-
Enhancement
-
Resolution: Fixed
-
P3
-
8
-
b01
-
generic
-
generic
Issue | Fix Version | Assignee | Priority | Status | Resolution | Resolved In Build |
---|---|---|---|---|---|---|
JDK-8218713 | 8u222 | Sean Coffey | P3 | Resolved | Fixed | master |
JDK-8218015 | 8u221 | Sean Coffey | P3 | Resolved | Fixed | b01 |
JDK-8219757 | 8u212 | Sean Coffey | P3 | Resolved | Fixed | b06 |
JDK-8219735 | 8u211 | Sean Coffey | P3 | Resolved | Fixed | b08 |
JDK-8224364 | emb-8u221 | Sean Coffey | P3 | Resolved | Fixed | master |
JDK-8221041 | emb-8u211 | Sean Coffey | P3 | Resolved | Fixed | b08 |
Solution
----------------
Modify the specification of java.lang.Character to allow (though not require) implementations of the Java SE 8 Platform to support the new era code point and currency code points. In effect, the Java SE 8 Platform supports Unicode 6.2 plus an extension.
Consequently, the behavior of fields and methods of java.lang.Character may vary across implementations of the Java SE 8 Platform when processing U+32FF and currency code points U+20BB,U+20BC,U+20BD,U+20BE,U+20BF, except for the following methods that define Java identifiers:
isJavaIdentifierStart(int)
isJavaIdentifierStart(char)
isJavaIdentifierPart(int)
isJavaIdentifierPart(char)
Code points in Java identifiers must continue to be drawn from Unicode 6.2, for source compatibility reasons.

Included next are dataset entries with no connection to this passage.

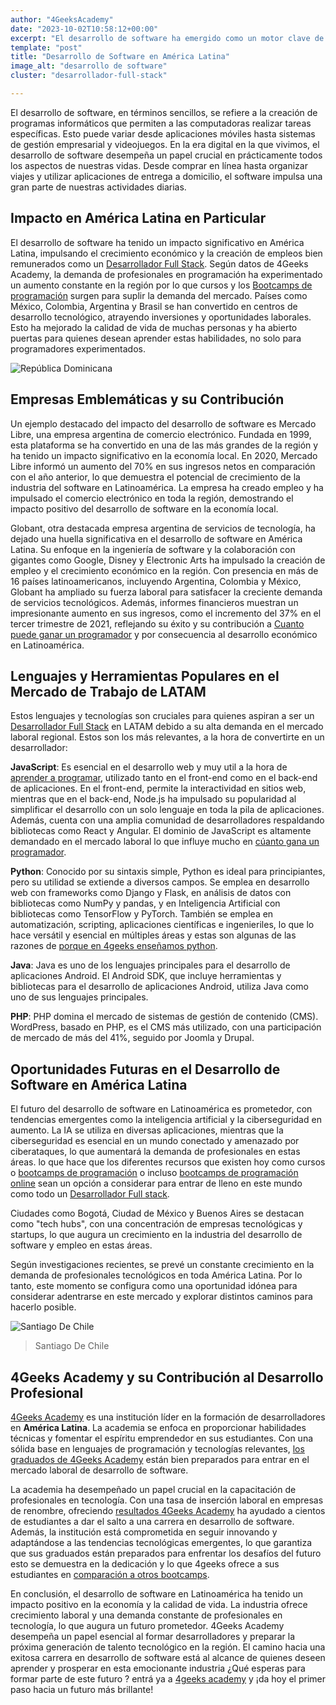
```yaml
---
author: "4GeeksAcademy"
date: "2023-10-02T10:58:12+00:00"
excerpt: "El desarrollo de software ha emergido como un motor clave de innovación y crecimiento tecnológico en los países hispanohablantes. En este artículo, exploraremos cómo esta industria está transformando la región."
template: "post"
title: "Desarrollo de Software en América Latina"
image_alt: "desarrollo de software"
cluster: "desarrollador-full-stack"

---
```


El desarrollo de software, en términos sencillos, se refiere a la creación de programas informáticos que permiten a las computadoras realizar tareas específicas. Esto puede variar desde aplicaciones móviles hasta sistemas de gestión empresarial y videojuegos. En la era digital en la que vivimos, el desarrollo de software desempeña un papel crucial en prácticamente todos los aspectos de nuestras vidas. Desde comprar en línea hasta organizar viajes y utilizar aplicaciones de entrega a domicilio, el software impulsa una gran parte de nuestras actividades diarias.

## Impacto en América Latina en Particular

El desarrollo de software ha tenido un impacto significativo en América Latina, impulsando el crecimiento económico y la creación de empleos bien remunerados como un [Desarrollador Full Stack](https://4geeksacademy.com/desarrollador-full-stack-developer). Según datos de 4Geeks Academy, la demanda de profesionales en programación ha experimentado un aumento constante en la región por lo que cursos y los [Bootcamps de programación](https://4geeksacademy.com/es/bootcamp-de-programacion/estudiar-en-un-bootcamp-de-programacion) surgen para suplir la demanda del mercado. Países como México, Colombia, Argentina y Brasil se han convertido en centros de desarrollo tecnológico, atrayendo inversiones y oportunidades laborales. Esto ha mejorado la calidad de vida de muchas personas y ha abierto puertas para quienes desean aprender estas habilidades, no solo para programadores experimentados.

![República Dominicana](https://images.unsplash.com/photo-1625435644379-850d24b17e86?auto=format&fit=crop&q=80&w=1472&ixlib=rb-4.0.3&ixid=M3wxMjA3fDB8MHxwaG90by1wYWdlfHx8fGVufDB8fHx8fA%3D%3D)

## Empresas Emblemáticas y su Contribución

Un ejemplo destacado del impacto del desarrollo de software es Mercado Libre, una empresa argentina de comercio electrónico. Fundada en 1999, esta plataforma se ha convertido en una de las más grandes de la región y ha tenido un impacto significativo en la economía local. En 2020, Mercado Libre informó un aumento del 70% en sus ingresos netos en comparación con el año anterior, lo que demuestra el potencial de crecimiento de la industria del software en Latinoamérica. La empresa ha creado empleo y ha impulsado el comercio electrónico en toda la región, demostrando el impacto positivo del desarrollo de software en la economía local.

Globant, otra destacada empresa argentina de servicios de tecnología, ha dejado una huella significativa en el desarrollo de software en América Latina. Su enfoque en la ingeniería de software y la colaboración con gigantes como Google, Disney y Electronic Arts ha impulsado la creación de empleo y el crecimiento económico en la región. Con presencia en más de 16 países latinoamericanos, incluyendo Argentina, Colombia y México, Globant ha ampliado su fuerza laboral para satisfacer la creciente demanda de servicios tecnológicos. Además, informes financieros muestran un impresionante aumento en sus ingresos, como el incremento del 37% en el tercer trimestre de 2021, reflejando su éxito y su contribución a [Cuanto puede ganar un programador](https://4geeksacademy.com/es/cuanto-gana-un-programador/cuanto-gana-un-programador) y por consecuencia al desarrollo económico en Latinoamérica.


## Lenguajes y Herramientas Populares en el Mercado de Trabajo de LATAM

Estos lenguajes y tecnologías son cruciales para quienes aspiran a ser un [Desarrollador Full Stack](https://4geeksacademy.com/desarrollador-full-stack-developer) en LATAM debido a su alta demanda en el mercado laboral regional. Estos son los más relevantes, a la hora de convertirte en un desarrollador:

**JavaScript**: Es esencial en el desarrollo web y muy util a la hora de [aprender a programar](https://4geeksacademy.com/es/aprender-a-programar/aprender-a-programar-desde-cero), utilizado tanto en el front-end como en el back-end de aplicaciones. En el front-end, permite la interactividad en sitios web, mientras que en el back-end, Node.js ha impulsado su popularidad al simplificar el desarrollo con un solo lenguaje en toda la pila de aplicaciones. Además, cuenta con una amplia comunidad de desarrolladores respaldando bibliotecas como React y Angular. El dominio de JavaScript es altamente demandado en el mercado laboral lo que influye mucho en [cúanto gana un programador](https://4geeksacademy.com/es/cuanto-gana-un-programador/cuanto-gana-un-programador).

**Python**: Conocido por su sintaxis simple, Python es ideal para principiantes, pero su utilidad se extiende a diversos campos. Se emplea en desarrollo web con frameworks como Django y Flask, en análisis de datos con bibliotecas como NumPy y pandas, y en Inteligencia Artificial con bibliotecas como TensorFlow y PyTorch. También se emplea en automatización, scripting, aplicaciones científicas e ingenieriles, lo que lo hace versátil y esencial en múltiples áreas y estas son algunas de las razones de [porque en 4geeks enseñamos python](https://4geeksacademy.com/us/python-bootcamp/why-we-teach-python-4geeks).

**Java**: Java es uno de los lenguajes principales para el desarrollo de aplicaciones Android. El Android SDK, que incluye herramientas y bibliotecas para el desarrollo de aplicaciones Android, utiliza Java como uno de sus lenguajes principales.

**PHP**: PHP domina el mercado de sistemas de gestión de contenido (CMS). WordPress, basado en PHP, es el CMS más utilizado, con una participación de mercado de más del 41%, seguido por Joomla y Drupal.


## Oportunidades Futuras en el Desarrollo de Software en América Latina

El futuro del desarrollo de software en Latinoamérica es prometedor, con tendencias emergentes como la inteligencia artificial y la ciberseguridad en aumento. La IA se utiliza en diversas aplicaciones, mientras que la ciberseguridad es esencial en un mundo conectado y amenazado por ciberataques, lo que aumentará la demanda de profesionales en estas áreas.  lo que hace que los diferentes recursos que existen hoy como cursos o [bootcamps de programación](https://4geeksacademy.com/es/curso-de-programacion-desde-cero?lang=es) o incluso [bootcamps de programación online](https://4geeksacademy.com/es/coding-campus/online-bootcamp-programacion?lang=es) sean un opción a considerar para entrar de lleno en este mundo como todo un [Desarrollador Full stack](https://4geeksacademy.com/es/coding-bootcamps/desarrollador-full-stack).

Ciudades como Bogotá, Ciudad de México y Buenos Aires se destacan como "tech hubs", con una concentración de empresas tecnológicas y startups, lo que augura un crecimiento en la industria del desarrollo de software y empleo en estas áreas.

Según investigaciones recientes, se prevé un constante crecimiento en la demanda de profesionales tecnológicos en toda América Latina. Por lo tanto, este momento se configura como una oportunidad idónea para considerar adentrarse en este mercado y explorar distintos caminos para hacerlo posible.

![Santiago De Chile](https://images.unsplash.com/photo-1593985437133-03d5e1435c03?auto=format&fit=crop&q=80&w=1633&ixlib=rb-4.0.3&ixid=M3wxMjA3fDB8MHxwaG90by1wYWdlfHx8fGVufDB8fHx8fA%3D%3D)
> Santiago De Chile

## 4Geeks Academy y su Contribución al Desarrollo Profesional

[4Geeks Academy](https://4geeksacademy.com/es/inicio?lang=es) es una institución líder en la formación de desarrolladores en **América Latina**. La academia se enfoca en proporcionar habilidades técnicas y fomentar el espíritu emprendedor en sus estudiantes. Con una sólida base en lenguajes de programación y tecnologías relevantes, [los graduados de 4Geeks Academy](https://4geeksacademy.com/es/alumnos-y-proyectos) están bien preparados para entrar en el mercado laboral de desarrollo de software.

La academia ha desempeñado un papel crucial en la capacitación de profesionales en tecnología. Con una tasa de inserción laboral en empresas de renombre, ofreciendo [resultados 4Geeks Academy](https://4geeksacademy.com/es/resultados) ha ayudado a cientos de estudiantes a dar el salto a una carrera en desarrollo de software. Además, la institución está comprometida en seguir innovando y adaptándose a las tendencias tecnológicas emergentes, lo que garantiza que sus graduados están preparados para enfrentar los desafíos del futuro esto se demuestra en la dedicación y lo que 4geeks ofrece a sus estudiantes en [comparación a otros bootcamps](https://4geeksacademy.com/es/resultados).

En conclusión, el desarrollo de software en Latinoamérica ha tenido un impacto positivo en la economía y la calidad de vida. La industria ofrece crecimiento laboral y una demanda constante de profesionales en tecnología, lo que augura un futuro prometedor. 4Geeks Academy desempeña un papel esencial al formar desarrolladores y preparar la próxima generación de talento tecnológico en la región. El camino hacia una exitosa carrera en desarrollo de software está al alcance de quienes deseen aprender y prosperar en esta emocionante industria ¿Qué esperas para formar parte de este futuro ? entrá ya a [4geeks academy](https://4geeksacademy.com/es/inicio) y ¡da hoy el primer paso hacia un futuro más brillante!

These changes necessitate a Maintenance Review of the Java SE 8 Platform. See the announcement [0] to the OpenJDK community.

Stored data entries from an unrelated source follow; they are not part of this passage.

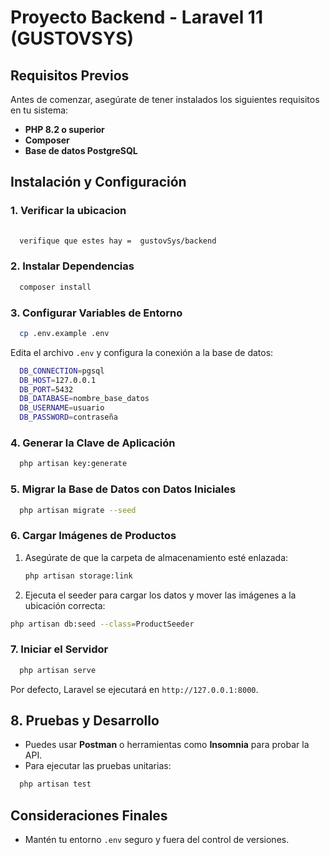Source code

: # Proyecto Backend - Laravel 11 (GUSTOVSYS)

## Requisitos Previos

Antes de comenzar, asegúrate de tener instalados los siguientes requisitos en tu sistema:

- **PHP 8.2 o superior**
- **Composer**
- **Base de datos PostgreSQL**

## Instalación y Configuración

### 1. Verificar la ubicacion
```sh
  
  verifique que estes hay =  gustovSys/backend
```

### 2. Instalar Dependencias
```sh
  composer install
```

### 3. Configurar Variables de Entorno
```sh
  cp .env.example .env
```
Edita el archivo `.env` y configura la conexión a la base de datos:
```sh
  DB_CONNECTION=pgsql
  DB_HOST=127.0.0.1
  DB_PORT=5432
  DB_DATABASE=nombre_base_datos
  DB_USERNAME=usuario
  DB_PASSWORD=contraseña
```

### 4. Generar la Clave de Aplicación
```sh
  php artisan key:generate
```

### 5. Migrar la Base de Datos con Datos Iniciales
```sh
  php artisan migrate --seed
```

### 6. Cargar Imágenes de Productos
1. Asegúrate de que la carpeta de almacenamiento esté enlazada:
   ```sh
   php artisan storage:link
   ```
2.  Ejecuta el seeder para cargar los datos y mover las imágenes a la ubicación correcta:
   ```sh
   php artisan db:seed --class=ProductSeeder
   ```

### 7. Iniciar el Servidor
```sh
  php artisan serve
```
Por defecto, Laravel se ejecutará en `http://127.0.0.1:8000`.

## 8. Pruebas y Desarrollo
- Puedes usar **Postman** o herramientas como **Insomnia** para probar la API.
- Para ejecutar las pruebas unitarias:
```sh
  php artisan test
```

## Consideraciones Finales
- Mantén tu entorno `.env` seguro y fuera del control de versiones.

[0] http://mail.openjdk.java.net/pipermail/jdk8u-dev/2018-December/008324.html
Specification
The initial portion of specification of the java.lang.Character class is changed from:
/**
* The {@code Character} class wraps a value of the primitive
* type {@code char} in an object. An object of type
* {@code Character} contains a single field whose type is
* {@code char}.
* <p>
* In addition, this class provides several methods for determining
* a character's category (lowercase letter, digit, etc.) and for converting
* characters from uppercase to lowercase and vice versa.
* <p>
* Character information is based on the Unicode Standard, version 6.2.0.
* <p>
* The methods and data of class {@code Character} are defined by
* the information in the <i>UnicodeData</i> file that is part of the
* Unicode Character Database maintained by the Unicode
* Consortium. This file specifies various properties including name
* and general category for every defined Unicode code point or
* character range.
* <p>
* The file and its description are available from the Unicode Consortium at:
* <ul>
* <li><a href="http://www.unicode.org">http://www.unicode.org</a>
* </ul>
*
* <h3><a name="unicode">Unicode Character Representations</a></h3>
to
/**
* The {@code Character} class wraps a value of the primitive
* type {@code char} in an object. An object of class
* {@code Character} contains a single field whose type is
* {@code char}.
* <p>
* In addition, this class provides a large number of static methods for
* determining a character's category (lowercase letter, digit, etc.)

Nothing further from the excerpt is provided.